Ellen Pinter was part of the Finnish community of Highlandtown, and her father worked at the steel mill in Sparrow’s Point. She saw firsthand the effects of underemployment on the steelworkers and their families during the Great Depression. Some only received work for one to two days a week. Many families ran up debts at the grocery store or fell behind on rent. Some families took in boarders to try to make ends meet. Ellen took a job for $18 week working for the steel workers’ union SWOC around 1937 in the office on top of O’Connor’s.
In a 1980 interview with the Baltimore Neighborhood Heritage Project, Ellen recollected:
"The quarters were small but the activity was small. I can vividly remember when the miners came to Baltimore and started the big organization drive of the CIO. The men were pouring into that hall with their pockets just bulging with dollar bills as they were signing up men into the union. There was such a tremendous upsurge of interest in the union. Of course, the mills were full of foreign-born people who knew the value of unions because they had come from European countries where they had been a little more politically astute. And Finns were aware of unionization and more progressive thought… Oh I can remember the Italians, the Finns, the Czechs, the Americans, they were organizing left and right then, in Bethlehem Steel Company."

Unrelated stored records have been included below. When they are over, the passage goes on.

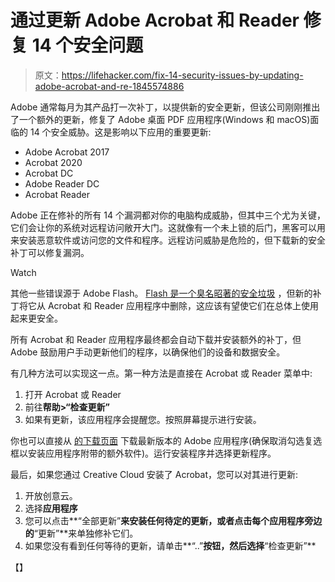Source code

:# 通过更新 Adobe Acrobat 和 Reader 修复 14 个安全问题

> 原文：<https://lifehacker.com/fix-14-security-issues-by-updating-adobe-acrobat-and-re-1845574886>

Adobe 通常每月为其产品打一次补丁，以提供新的安全更新，但该公司刚刚推出了一个额外的更新，修复了 Adobe 桌面 PDF 应用程序(Windows 和 macOS)面临的 14 个安全威胁。这是影响以下应用的重要更新:

*   Adobe Acrobat 2017
*   Acrobat 2020
*   Acrobat DC
*   Adobe Reader DC
*   Acrobat Reader

Adobe 正在修补的所有 14 个漏洞都对你的电脑构成威胁，但其中三个尤为关键，它们会让你的系统对远程访问敞开大门。这就像有一个未上锁的后门，黑客可以用来安装恶意软件或访问您的文件和程序。远程访问威胁是危险的，但下载新的安全补丁可以修复漏洞。

Watch

其他一些错误源于 Adobe Flash。 [Flash 是一个臭名昭著的安全垃圾](https://lifehacker.com/you-really-shouldnt-be-running-adobe-flash-player-anymo-1829721122) ，但新的补丁将它从 Acrobat 和 Reader 应用程序中删除，这应该有望使它们在总体上使用起来更安全。

所有 Acrobat 和 Reader 应用程序最终都会自动下载并安装额外的补丁，但 Adobe 鼓励用户手动更新他们的程序，以确保他们的设备和数据安全。

有几种方法可以实现这一点。第一种方法是直接在 Acrobat 或 Reader 菜单中:

1.  打开 Acrobat 或 Reader
2.  前往**帮助>“检查更新”**
3.  如果有更新，该应用程序会提醒您。按照屏幕提示进行安装。

你也可以直接从 [的下载页面](https://get2.adobe.com/reader/) 下载最新版本的 Adobe 应用程序(确保取消勾选复选框以安装应用程序附带的额外软件)。运行安装程序并选择更新程序。

最后，如果您通过 Creative Cloud 安装了 Acrobat，您可以对其进行更新:

1.  开放创意云。
2.  选择**应用程序**
3.  您可以点击**“全部更新”**来安装任何待定的更新，或者点击每个应用程序旁边的**“更新”**来单独修补它们。
4.  如果您没有看到任何等待的更新，请单击**“..”**按钮，然后选择**“检查更新”**

【】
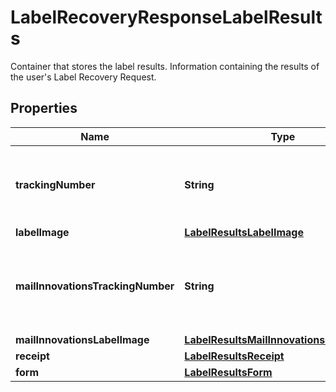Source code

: 

# LabelRecoveryResponseLabelResults

Container that stores the label results. Information containing the results of the user's Label Recovery Request.

## Properties

| Name | Type | Description | Notes |
|------------ | ------------- | ------------- | -------------|
|**trackingNumber** | **String** | Package Tracking number.  Package 1Z number. Returned only if TrackingNumber or Combination of Reference Number and Shipper Number present in request. |  [optional] |
|**labelImage** | [**LabelResultsLabelImage**](LabelResultsLabelImage.md) |  |  [optional] |
|**mailInnovationsTrackingNumber** | **String** | Mail Innovations Tracking Number.  Applicable for Single Mail Innovations Returns and Dual Mail Innovations Returns shipment. Returned only if MailInnovationsTrackingNumber is provided in request. |  [optional] |
|**mailInnovationsLabelImage** | [**LabelResultsMailInnovationsLabelImage**](LabelResultsMailInnovationsLabelImage.md) |  |  [optional] |
|**receipt** | [**LabelResultsReceipt**](LabelResultsReceipt.md) |  |  [optional] |
|**form** | [**LabelResultsForm**](LabelResultsForm.md) |  |  [optional] |



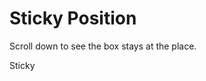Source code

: <!DOCTYPE html>
<html lang="en">
<head>
    <meta charset="UTF-8">
    <meta name="viewport" content="width=device-width, initial-scale=1.0">
    <title>stick-position</title>
    <link rel="stylesheet" href="stick.css">
</head>
<body>
    <h1> Sticky Position </h1>
    <p> Scroll down to see the box stays at the place.</p>
    <div class="box">Sticky</div>
    <div style="height:1500px"></div>

    
</body>
</html>
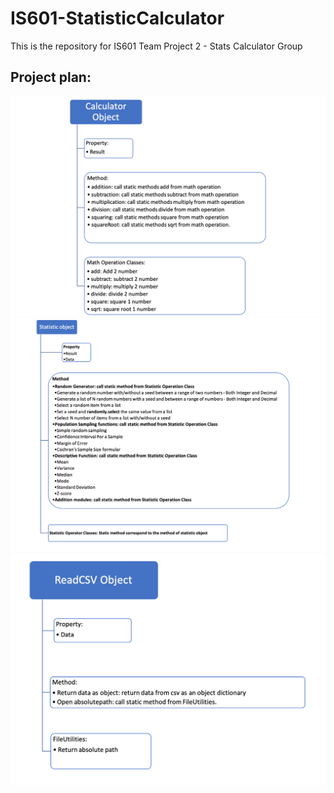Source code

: # IS601-StatisticCalculator
This is the repository for IS601 Team Project 2 - Stats Calculator Group

## Project plan:
![](images/calculatorObject.png)
![](images/statisticObject.png)
![](images/readCSVObject.png)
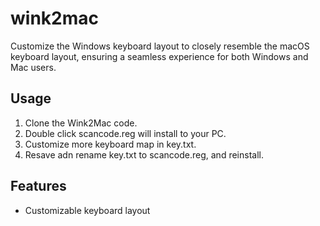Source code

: # wink2mac
Customize the Windows keyboard layout to closely resemble the macOS keyboard layout, ensuring a seamless experience for both Windows and Mac users.

## Usage

1. Clone the Wink2Mac code.
2. Double click scancode.reg will install to your PC.
3. Customize more keyboard map in key.txt.
4. Resave adn rename key.txt to scancode.reg, and reinstall.

## Features

- Customizable keyboard layout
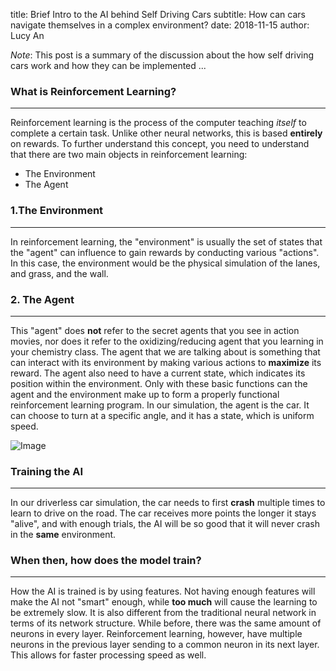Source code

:title: Brief Intro to the AI behind Self Driving Cars
subtitle: How can cars navigate themselves in a complex environment?
date: 2018-11-15
author: Lucy An

_Note_: This post is a summary of the discussion about the
how self driving cars work and how they can be implemented ... 

### What is Reinforcement Learning?
----
Reinforcement learning is the process of the computer teaching _itself_ to complete a certain task.
Unlike other neural networks, this is based **entirely** on rewards.
To further understand this concept, you need to understand that there are two main objects in reinforcement learning:

* The Environment
* The Agent


### 1.The Environment
----

In reinforcement learning, the "environment" is usually the set of states that the "agent" can influence to gain rewards by conducting various "actions". In this case, the environment would be the physical simulation of the lanes, and grass, and the wall.

### 2. The Agent
----

This "agent" does **not** refer to the secret agents that you see in action movies, nor does it refer to the oxidizing/reducing agent that you learning in your chemistry class. The agent that we are talking about is something that can interact with its environment by making various actions to **maximize** its reward. The agent also need to have a current state, which indicates its position within the environment. Only with these basic functions can the agent and the environment make up to form a properly functional reinforcement learning program. In our simulation, the agent is the car. It can choose to turn at a specific angle, and it has a state, which is uniform speed.

![Image](https://www.kdnuggets.com/images/reinforcement-learning-fig1-700.jpg)

### Training the AI
----

In our driverless car simulation, the car needs to first **crash** multiple times to learn to drive on the road. The car receives more points the longer it stays "alive", and with enough trials, the AI will be so good that it will never crash in the **same** environment.

### When then, how does the model train?
----
How the AI is trained is by using features. Not having enough features will make the AI not "smart" enough, while **too much** will cause the learning to be extremely slow. It is also different from the traditional neural network in terms of its network structure. While before, there was the same amount of neurons in every layer. Reinforcement learning, however, have multiple neurons in the previous layer sending to a common neuron in its next layer. This allows for faster processing speed as well.
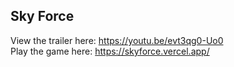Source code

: ## Sky Force

View the trailer here: https://youtu.be/evt3qg0-Uo0  
Play the game here: https://skyforce.vercel.app/

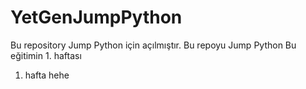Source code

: # YetGenJumpPython
Bu repository Jump Python için açılmıştır.
Bu repoyu Jump Python
Bu eğitimin 1. haftası
1. hafta
hehe
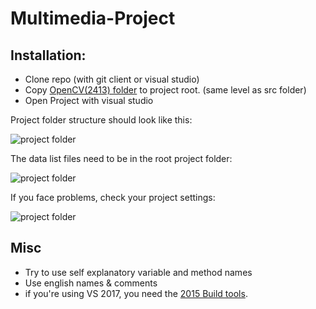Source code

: # Multimedia-Project

## Installation:
* Clone repo (with git client or visual studio)
* Copy [OpenCV(2413) folder](https://www.kuenzler.io/share/opencv.zip) to project root. (same level as src folder)
* Open Project with visual studio

Project folder structure should look like this:

![project folder](https://www.kuenzler.io/share/mmp_3.PNG "project folder")

The data list files need to be in the root project folder:

![project folder](https://www.kuenzler.io/share/mmp_4.PNG "project folder")

If you face problems, check your project settings:

![project folder](https://www.kuenzler.io/share/mmp1.PNG "project folder")

## Misc
* Try to use self explanatory variable and method names
* Use english names & comments
* if you're using VS 2017, you need the [2015 Build tools](http://landinghub.visualstudio.com/visual-cpp-build-tools). 

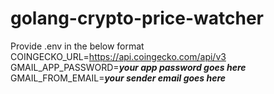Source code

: # golang-crypto-price-watcher

Provide .env in the below format  
COINGECKO_URL=https://api.coingecko.com/api/v3  
GMAIL_APP_PASSWORD=**_your app password goes here_**  
GMAIL_FROM_EMAIL=**_your sender email goes here_**
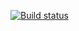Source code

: [![Build status](https://ci.appveyor.com/api/projects/status/5ynv9et0n97at2id?retina=true)](https://ci.appveyor.com/project/michael-herwig/ci-openssl)

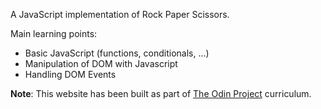 A JavaScript implementation of Rock Paper Scissors.

Main learning points:
- Basic JavaScript (functions, conditionals, ...)
- Manipulation of DOM with Javascript
- Handling DOM Events

**Note**: This website has been built as part of [The Odin Project](https://www.theodinproject.com) curriculum.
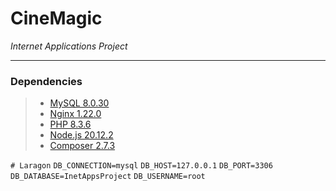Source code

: # CineMagic 
*Internet Applications Project*

---

### Dependencies

> - [MySQL 8.0.30](https://dev.mysql.com/downloads/mysql/)
> - [Nginx 1.22.0](https://nginx.org/en/download.html)
> - [PHP 8.3.6](https://www.php.net/downloads)
> - [Node.js 20.12.2](https://nodejs.org/en/download/)
> - [Composer 2.7.3](https://getcomposer.org/download/)
 
`# Laragon`
`DB_CONNECTION=mysql`
`DB_HOST=127.0.0.1`
`DB_PORT=3306`
`DB_DATABASE=InetAppsProject`
`DB_USERNAME=root`
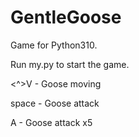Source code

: # GentleGoose

Game for Python310.

Run my.py to start the game.

<^>V - Goose moving

space - Goose attack

A - Goose attack x5
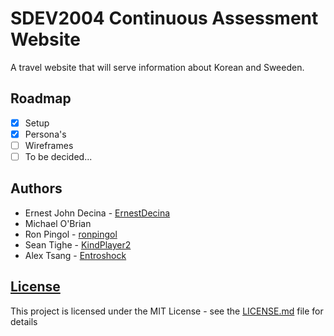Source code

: # SDEV2004 Continuous Assessment Website

A travel website that will serve information about Korean and Sweeden.

## Roadmap

- [x] Setup
- [x] Persona's
- [ ] Wireframes
- [ ] To be decided...

## Authors

- Ernest John Decina - [ErnestDecina](https://github.com/ErnestDecina)
- Michael O'Brian
- Ron Pingol - [ronpingol](https://github.com/ronpingol)
- Sean Tighe - [KindPlayer2](https://github.com/KindPlayer2)
- Alex Tsang - [Entroshock](https://github.com/Entroshock)

## [License](LICENSE.md)

This project is licensed under the MIT License - see the [LICENSE.md](LICENSE.md) file for details
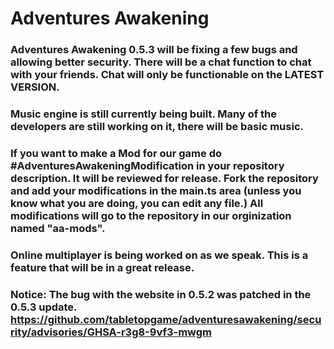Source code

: # Adventures Awakening
### Adventures Awakening 0.5.3 will be fixing a few bugs and allowing better security. There will be a chat function to chat with your friends. Chat will only be functionable on the LATEST VERSION.

### Music engine is still currently being built. Many of the developers are still working on it, there will be basic music.

### If you want to make a Mod for our game do #AdventuresAwakeningModification in your repository description. It will be reviewed for release. Fork the repository and add your modifications in the main.ts area (unless you know what you are doing, you can edit any file.) All modifications will go to the repository in our orginization named "aa-mods".

### Online multiplayer is being worked on as we speak. This is a feature that will be in a great release.

### Notice: The bug with the website in 0.5.2 was patched in the 0.5.3 update. https://github.com/tabletopgame/adventuresawakening/security/advisories/GHSA-r3g8-9vf3-mwgm
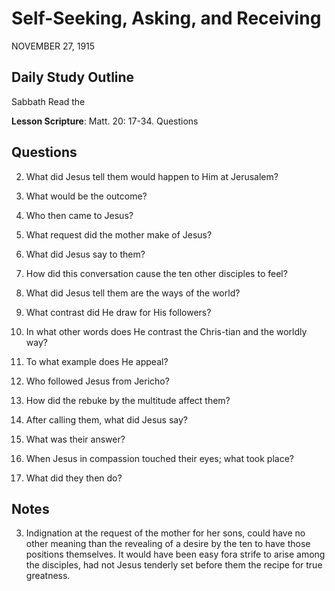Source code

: # Self-Seeking, Asking, and Receiving
NOVEMBER 27, 1915

## Daily Study Outline

Sabbath Read the

**Lesson Scripture**: Matt. 20: 17-34. Questions

## Questions

2. What did Jesus tell them would happen to Him at Jerusalem? 

3. What would be the outcome? 

4. Who then came to Jesus? 

5. What request did the mother make of Jesus? 

8. What did Jesus say to them? 

9. How did this conversation cause the ten other disciples to feel? 

10. What did Jesus tell them are the ways of the world? 

11. What contrast did He draw for His followers? 

12. In what other words does He contrast the Chris-tian and the worldly way? 

13. To what example does He appeal? 

14. Who followed Jesus from Jericho? 

17. How did the rebuke by the multitude affect them? 

18. After calling them, what did Jesus say? 

19. What was their answer? 

20. When Jesus in compassion touched their eyes; what took place? 

34. What did they then do?

## Notes

3. Indignation at the request of the mother for her sons, could have no other meaning than the revealing of a desire by the ten to have those positions themselves. It would have been easy fora strife to arise among the disciples, had not Jesus tenderly set before them the recipe for true greatness.
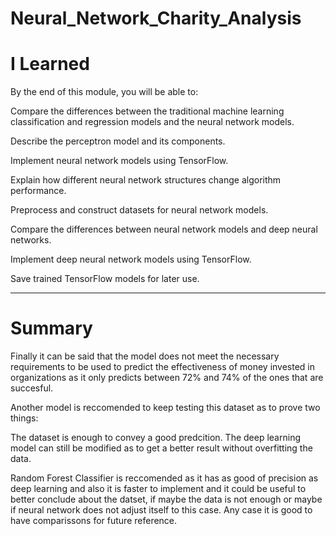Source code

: # Neural_Network_Charity_Analysis

# I Learned
By the end of this module, you will be able to:

Compare the differences between the traditional machine learning classification and regression models and the neural network models.

Describe the perceptron model and its components.

Implement neural network models using TensorFlow.

Explain how different neural network structures change algorithm performance.

Preprocess and construct datasets for neural network models.

Compare the differences between neural network models and deep neural networks.

Implement deep neural network models using TensorFlow.

Save trained TensorFlow models for later use.
________________________________________________________________________________________________________________________________________________________________

# Summary

Finally it can be said that the model does not meet the necessary requirements to be used to predict the effectiveness of money invested in organizations as it only predicts between 72% and 74% of the ones that are succesful. 

Another model is reccomended to keep testing this dataset as to prove two things:

The dataset is enough to convey a good predcition.
The deep learning model can still be modified as to get a better result without overfitting the data.

Random Forest Classifier is reccomended as it has as good of precision as deep learning and also it is faster to implement and it could be useful to better conclude about the datset, if maybe the data is not enough or maybe if neural network does not adjust itself to this case. Any case it is good to have comparissons for future reference.
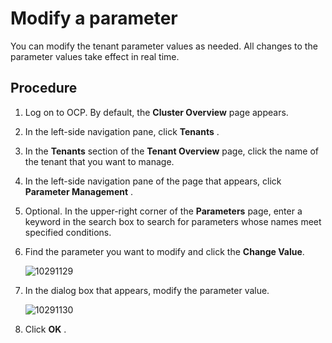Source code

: Modify a parameter
=======================================

You can modify the tenant parameter values as needed. All changes to the parameter values take effect in real time.

Procedure
------------------------------

1. Log on to OCP. By default, the **Cluster Overview** page appears.

2. In the left-side navigation pane, click **Tenants** .

3. In the **Tenants** section of the **Tenant Overview** page, click the name of the tenant that you want to manage.

4. In the left-side navigation pane of the page that appears, click **Parameter Management** .

5. Optional. In the upper-right corner of the **Parameters** page, enter a keyword in the search box to search for parameters whose names meet specified conditions.

6. Find the parameter you want to modify and click the **Change Value**.

   ![10291129](https://obbusiness-private.oss-cn-shanghai.aliyuncs.com/doc/img/ocp/401/%E5%8F%82%E6%95%B0%E5%88%97%E8%A1%A84.png)

7. In the dialog box that appears, modify the parameter value.

   ![10291130](https://obbusiness-private.oss-cn-shanghai.aliyuncs.com/doc/img/ocp/401/%E4%BF%AE%E6%94%B9%E5%8F%82%E6%95%B02.png)

8. Click **OK** .

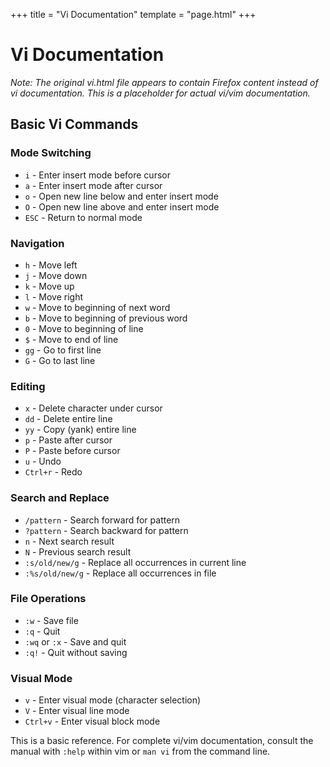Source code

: +++
title = "Vi Documentation"
template = "page.html"
+++

# Vi Documentation

*Note: The original vi.html file appears to contain Firefox content instead of vi documentation. This is a placeholder for actual vi/vim documentation.*

## Basic Vi Commands

### Mode Switching
- `i` - Enter insert mode before cursor
- `a` - Enter insert mode after cursor
- `o` - Open new line below and enter insert mode
- `O` - Open new line above and enter insert mode
- `ESC` - Return to normal mode

### Navigation
- `h` - Move left
- `j` - Move down
- `k` - Move up
- `l` - Move right
- `w` - Move to beginning of next word
- `b` - Move to beginning of previous word
- `0` - Move to beginning of line
- `$` - Move to end of line
- `gg` - Go to first line
- `G` - Go to last line

### Editing
- `x` - Delete character under cursor
- `dd` - Delete entire line
- `yy` - Copy (yank) entire line
- `p` - Paste after cursor
- `P` - Paste before cursor
- `u` - Undo
- `Ctrl+r` - Redo

### Search and Replace
- `/pattern` - Search forward for pattern
- `?pattern` - Search backward for pattern
- `n` - Next search result
- `N` - Previous search result
- `:s/old/new/g` - Replace all occurrences in current line
- `:%s/old/new/g` - Replace all occurrences in file

### File Operations
- `:w` - Save file
- `:q` - Quit
- `:wq` or `:x` - Save and quit
- `:q!` - Quit without saving

### Visual Mode
- `v` - Enter visual mode (character selection)
- `V` - Enter visual line mode
- `Ctrl+v` - Enter visual block mode

This is a basic reference. For complete vi/vim documentation, consult the manual with `:help` within vim or `man vi` from the command line.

Pinter also notes African American participation in the organizing activity—Finnish activists welcomed African Americans at the Finnish Hall during the early days of organizing activity, even though Highlandtown remained a segregated white neighborhood. Racial antagonisms, however, were not absent in the social activities of the union. For instance, Pinter remembers being at a union picnic; a black man asked her to dance and she accepted, only to have a white man cut in and demand to know how she could dare dance with a black man. O’Connor’s still remains in operation today.